Pendleton also wants to
make sure that the science community has an open line of communication direct
to NASA headquarters. To help make that happen, she established a dedicated Web
site (http://science.hq.nasa.gov/research/sara.html) that is kept up-to-date
with the kind of information researchers need to stay on top of research
opportunities, apply for grants and, perhaps more importantly, talk to the NASA
officials they need to talk to.
Mark Sykes, the director
of the Tucson, Ariz.-based Planetary Science Institute, was one of the most
vocal critics of last year's research-and-analysis cuts. The approximately 40
scientists Sykes works with at the institute sink or swim on their ability to
attract NASA grants.
Sykes praised Stern for
making R&A a priority and bringing in two such well-respected researchers, Pendleton
and Bernstein, as advisors. He also said that speeding up the process for
proposal selection and notification, and extending the length of grants were
all steps in the right direction.
But what matters most, he
said, is that research and analysis is adequately funded.
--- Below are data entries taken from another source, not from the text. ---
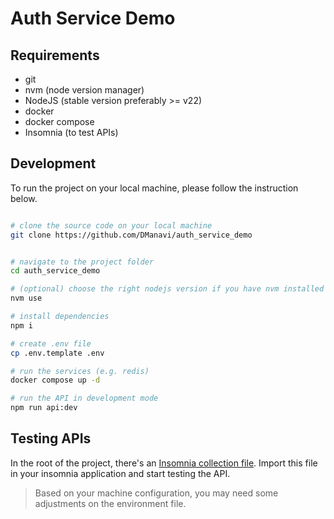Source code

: # Auth Service Demo

## Requirements

- git
- nvm (node version manager)
- NodeJS (stable version preferably >= v22)
- docker
- docker compose
- Insomnia (to test APIs)

## Development

To run the project on your local machine, please follow the instruction below.

```sh

# clone the source code on your local machine
git clone https://github.com/DManavi/auth_service_demo


# navigate to the project folder
cd auth_service_demo

# (optional) choose the right nodejs version if you have nvm installed
nvm use

# install dependencies
npm i

# create .env file
cp .env.template .env

# run the services (e.g. redis)
docker compose up -d

# run the API in development mode
npm run api:dev
```

## Testing APIs

In the root of the project, there's an [Insomnia collection file](./Insomnia_2025-02-04.json). Import this file in your insomnia application and start testing the API.

> Based on your machine configuration, you may need some adjustments on the environment file.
While Stern has taken
steps to restore some of the cuts, Sykes said he has yet to see the money
trickle down to researchers in his discipline. "The proof is in the
pudding," he said.
Daniel Baker, the
director of the Laboratory for Atmospheric and Space Physics at the University
of Colorado, Boulder, told the House Science and Technology space and
aeronautics subcommittee this May that he was worried about where NASA research
and analysis spending was headed.
Contacted by Space News
to comment on the changes Stern and his team have attempted to make since that
spring hearing, Baker said fixing research-and-analysis is a small but
important part of fixing what ails NASA's science program in this era of
constrained budgets. "Whatever is done on R&A, it should be considered
in the context of a balanced portfolio for [the Science Mission Directorate],"
he said. "In my view, there should be a careful look at flight programs,
technology development, and R&A. I don't believe this is being done fully
and systematically. More efficient flight project development and explicit
restoration of technology development funds for NASA would allow the R&A
program to be more healthy and more effective."